======== Provided material
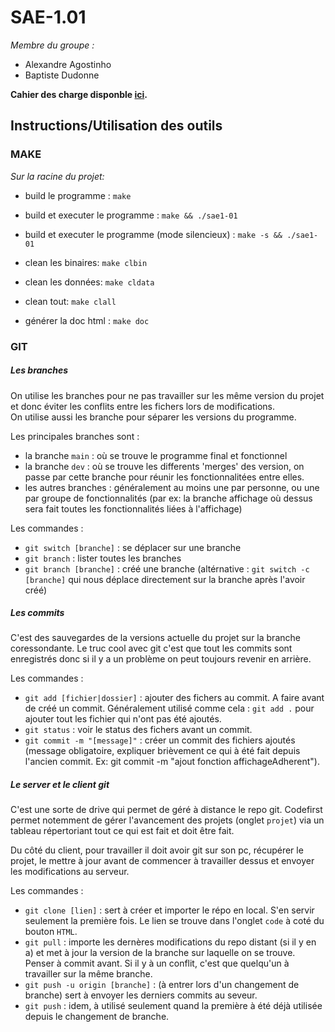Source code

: # SAE-1.01

*Membre du groupe :*  
  * Alexandre Agostinho
  * Baptiste Dudonne

**Cahier des charge disponble [ici](https://github.com/Baltazouu/SAE-1.01/wiki/Cahier-des-Charges).**

## Instructions/Utilisation des outils

### MAKE

*Sur la racine du projet:*

* build le programme : 
```make```

* build et executer le programme : 
```make && ./sae1-01```

* build et executer le programme (mode silencieux) : 
```make -s && ./sae1-01```

* clean les binaires: 
```make clbin```

* clean les données: 
```make cldata```

* clean tout: 
```make clall```

* générer la doc html : 
```make doc```

### GIT

##### Les branches
On utilise les branches pour ne pas travailler sur les même version du projet et donc éviter les conflits entre les fichers lors de modifications.  
On utilise aussi les branche pour séparer les versions du programme.

Les principales branches sont :
  * la branche `main` : où se trouve le programme final et fonctionnel
  * la branche `dev` : où se trouve les differents 'merges' des version, on passe par cette branche pour réunir les fonctionnalitées entre elles.
  * les autres branches : généralement au moins une par personne, ou une par groupe de fonctionnalités (par ex: la branche affichage où dessus sera fait toutes les fonctionnalités liées à l'affichage)  

Les commandes :
  * `git switch [branche]` : se déplacer sur une branche
  * `git branch` : lister toutes les branches
  * `git branch [branche]` : créé une branche (altérnative : `git switch -c [branche]` qui nous déplace directement sur la branche après l'avoir créé)

##### Les commits
C'est des sauvegardes de la versions actuelle du projet sur la branche coressondante. Le truc cool avec git c'est que tout les commits sont enregistrés donc si il y a un problème on peut toujours revenir en arrière.  

Les commandes :
  * `git add [fichier|dossier]` : ajouter des fichers au commit. A faire avant de créé un commit. Généralement utilisé comme cela : `git add .` pour ajouter tout les fichier qui n'ont pas été ajoutés.
  * `git status` : voir le status des fichers avant un commit.
  * `git commit -m "[message]"` : créer un commit des fichiers ajoutés (message obligatoire, expliquer brièvement ce qui à été fait depuis l'ancien commit. Ex: git commit -m "ajout fonction affichageAdherent").

##### Le server et le client git
C'est une sorte de drive qui permet de géré à distance le repo git. Codefirst permet notemment de gérer l'avancement des projets (onglet `projet`) via un tableau répertoriant tout ce qui est fait et doit être fait.  

Du côté du client, pour travailler il doit avoir git sur son pc, récupérer le projet, le mettre à jour avant de commencer à travailler dessus et envoyer les modifications au serveur.

Les commandes :
  * `git clone [lien]` : sert à créer et importer le répo en local. S'en servir seulement la première fois. Le lien se trouve dans l'onglet `code` à coté du bouton `HTML`.
  * `git pull` : importe les dernères modifications du repo distant (si il y en a) et met à jour la version de la branche sur laquelle on se trouve. Penser à commit avant. Si il y à un conflit, c'est que quelqu'un à travailler sur la même branche.
  * `git push -u origin [branche]` : (à entrer lors d'un changement de branche) sert à envoyer les derniers commits au seveur.
  * `git push` : idem, à utilisé seulement quand la première à été déjà utilisée depuis le changement de branche.
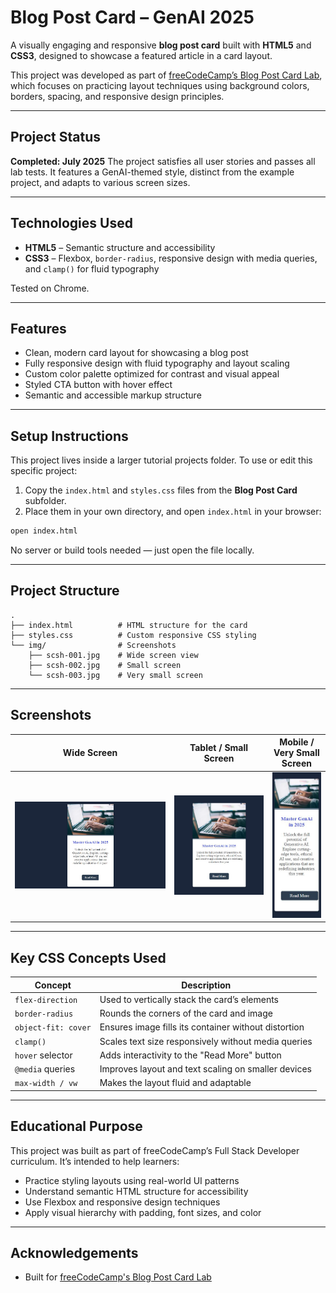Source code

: # Blog Post Card – GenAI 2025

A visually engaging and responsive **blog post card** built with **HTML5** and **CSS3**, designed to showcase a featured article in a card layout.

This project was developed as part of [freeCodeCamp’s Blog Post Card Lab](https://www.freecodecamp.org/learn/full-stack-developer/lab-blog-post-card/lab-blog-post-card), which focuses on practicing layout techniques using background colors, borders, spacing, and responsive design principles.

---

## Project Status

**Completed: July 2025**
The project satisfies all user stories and passes all lab tests. It features a GenAI-themed style, distinct from the example project, and adapts to various screen sizes.

---

## Technologies Used

* **HTML5** – Semantic structure and accessibility
* **CSS3** – Flexbox, `border-radius`, responsive design with media queries, and `clamp()` for fluid typography

Tested on Chrome.

---

## Features

* Clean, modern card layout for showcasing a blog post
* Fully responsive design with fluid typography and layout scaling
* Custom color palette optimized for contrast and visual appeal
* Styled CTA button with hover effect
* Semantic and accessible markup structure

---

## Setup Instructions

This project lives inside a larger tutorial projects folder. To use or edit this specific project:

1. Copy the `index.html` and `styles.css` files from the **Blog Post Card** subfolder.
2. Place them in your own directory, and open `index.html` in your browser:

```bash
open index.html
```

No server or build tools needed — just open the file locally.

---

## Project Structure

```
.
├── index.html          # HTML structure for the card
├── styles.css          # Custom responsive CSS styling
└── img/                # Screenshots
    ├── scsh-001.jpg    # Wide screen view
    ├── scsh-002.jpg    # Small screen
    └── scsh-003.jpg    # Very small screen
```

---

## Screenshots

| Wide Screen                    | Tablet / Small Screen           | Mobile / Very Small Screen     |
| ------------------------------ | ------------------------------- | ------------------------------ |
| ![Wide View](img/scsh-001.JPG) | ![Small View](img/scsh-002.JPG) | ![Tiny View](img/scsh-003.JPG) |

---

## Key CSS Concepts Used

| Concept             | Description                                          |
| ------------------- | ---------------------------------------------------- |
| `flex-direction`    | Used to vertically stack the card’s elements         |
| `border-radius`     | Rounds the corners of the card and image             |
| `object-fit: cover` | Ensures image fills its container without distortion |
| `clamp()`           | Scales text size responsively without media queries  |
| `hover` selector    | Adds interactivity to the "Read More" button         |
| `@media` queries    | Improves layout and text scaling on smaller devices  |
| `max-width / vw`    | Makes the layout fluid and adaptable                 |

---

## Educational Purpose

This project was built as part of freeCodeCamp’s Full Stack Developer curriculum. It’s intended to help learners:

* Practice styling layouts using real-world UI patterns
* Understand semantic HTML structure for accessibility
* Use Flexbox and responsive design techniques
* Apply visual hierarchy with padding, font sizes, and color

---

## Acknowledgements

* Built for [freeCodeCamp's Blog Post Card Lab](https://www.freecodecamp.org/learn/full-stack-developer/lab-blog-post-card/lab-blog-post-card)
================
* [Goal of the exercise] Quote, without alteration, the final stretch of the entries: the line with "## Acknowledgements" onward to the last line.

* [Problem solution]
## Acknowledgements

* Built for [freeCodeCamp's Blog Post Card Lab](https://www.freecodecamp.org/learn/full-stack-developer/lab-blog-post-card/lab-blog-post-card)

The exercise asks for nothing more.